Watch the short here: https://vimeo.com/groups/459498/videos/213422967




The Last Barman on Earth by Brian McDowell

Brian McDowell’s film of two heavily armed survivors of a post-apocalyptic earth who head into a bar was certainly a highlight from the evening. Mixing great special effects with a tongue-in-cheek steampunk tone, the two leads’ banter contrasts with the appearance of straight-talking android barman. Channelling Martin Sheen in Passengers and a huge dose of Michael Fassbender’s ‘David’ in Prometheus, the star is Kieron Attwood whose electronic movements are a perfect physical manifestation of a machine.
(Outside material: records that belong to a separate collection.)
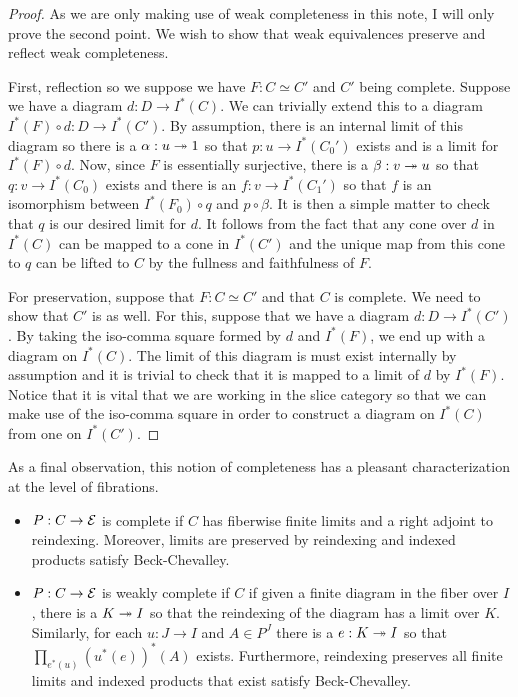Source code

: \begin{proof}
  As we are only making use of weak completeness in this note, I will
  only prove the second point. We wish to show that weak equivalences
  preserve and reflect weak completeness.

  First, reflection so we suppose we have $F : C \simeq C'$ and $C'$
  being complete. Suppose we have a diagram $d : D \to I^*(C)$. We can
  trivially extend this to a diagram $I^*(F) \circ d : D \to I^*(C')$.
  By assumption, there is an internal limit of this diagram so there
  is a $\alpha : u \twoheadrightarrow 1$ so that $p : u \to I^*(C_0')$ exists and is
  a limit for $I^*(F) \circ d$. Now, since $F$ is essentially
  surjective, there is a $\beta : v \twoheadrightarrow u$ so that
  $q : v \to I^*(C_0)$ exists and there is an $f : v \to I^*(C_1')$ so
  that $f$ is an isomorphism between $I^*(F_0) \circ q$ and
  $p \circ \beta$. It is then a simple matter to check that $q$ is our
  desired limit for $d$. It follows from the fact that any cone over
  $d$ in $I^*(C)$ can be mapped to a cone in $I^*(C')$ and the unique
  map from this cone to $q$ can be lifted to $C$ by the fullness and
  faithfulness of $F$.

  For preservation, suppose that $F : C \simeq C'$ and that $C$ is
  complete. We need to show that $C'$ is as well. For this, suppose
  that we have a diagram $d : D \to I^*(C')$. By taking the iso-comma
  square formed by $d$ and $I^*(F)$, we end up with a diagram on
  $I^*(C)$. The limit of this diagram is must exist internally by
  assumption and it is trivial to check that it is mapped to a limit
  of $d$ by $I^*(F)$. Notice that it is vital that we are working in
  the slice category so that we can make use of the iso-comma square
  in order to construct a diagram on $I^*(C)$ from one on $I^*(C')$.
\end{proof}
As a final observation, this notion of completeness has a pleasant
characterization at the level of fibrations.
\begin{defn}\label{defn:complete:completefibration}\hfill
  \begin{itemize}
  \item $P : C \to \mathcal{E}$ is complete if $C$ has fiberwise finite
    limits and a right adjoint to reindexing. Moreover, limits are
    preserved by reindexing and indexed products satisfy
    Beck-Chevalley.
  \item $P : C \to \mathcal{E}$ is weakly complete if $C$ if given a finite
    diagram in the fiber over $I$, there is a $K \twoheadrightarrow I$ so that the
    reindexing of the diagram has a limit over $K$. Similarly, for
    each $u : J \to I$ and $A \in P^J$ there is a $e : K \twoheadrightarrow I$ so
    that $\prod_{e^*(u)} (u^*(e))^*(A)$ exists. Furthermore,
    reindexing preserves all finite limits and indexed products that
    exist satisfy Beck-Chevalley.
  \end{itemize}
\end{defn}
The monotone automaton has aims as dark as Ash in Alien and the film concludes with a suitably twisted ending. A satisfying sci-fi success.

Watch the short here: https://www.youtube.com/watch?v=RBV6VENAQpQ



The Past Whispers by Jane Hearst

A short which tackles the sensitive subject of sexual abuse and bullying was not the last of the night but this film highlighted the struggles of an abuse survivor as well as the dark memories that continue to haunt victims. The film used a great concept of “blacking out” the perpetrator as a way of trying to forget past trauma but the use of personal photos were clear that the acts were committed by a close family member. The female lead has her memories collated in what initially looks like a fun scrapbook but the shadow of her tormentor burdens her thoughts throughout. An intriguing and delicate story, the film was created through the “First Acts” short programme in partnership with Rural Media – a grouping which again would appear more on the night.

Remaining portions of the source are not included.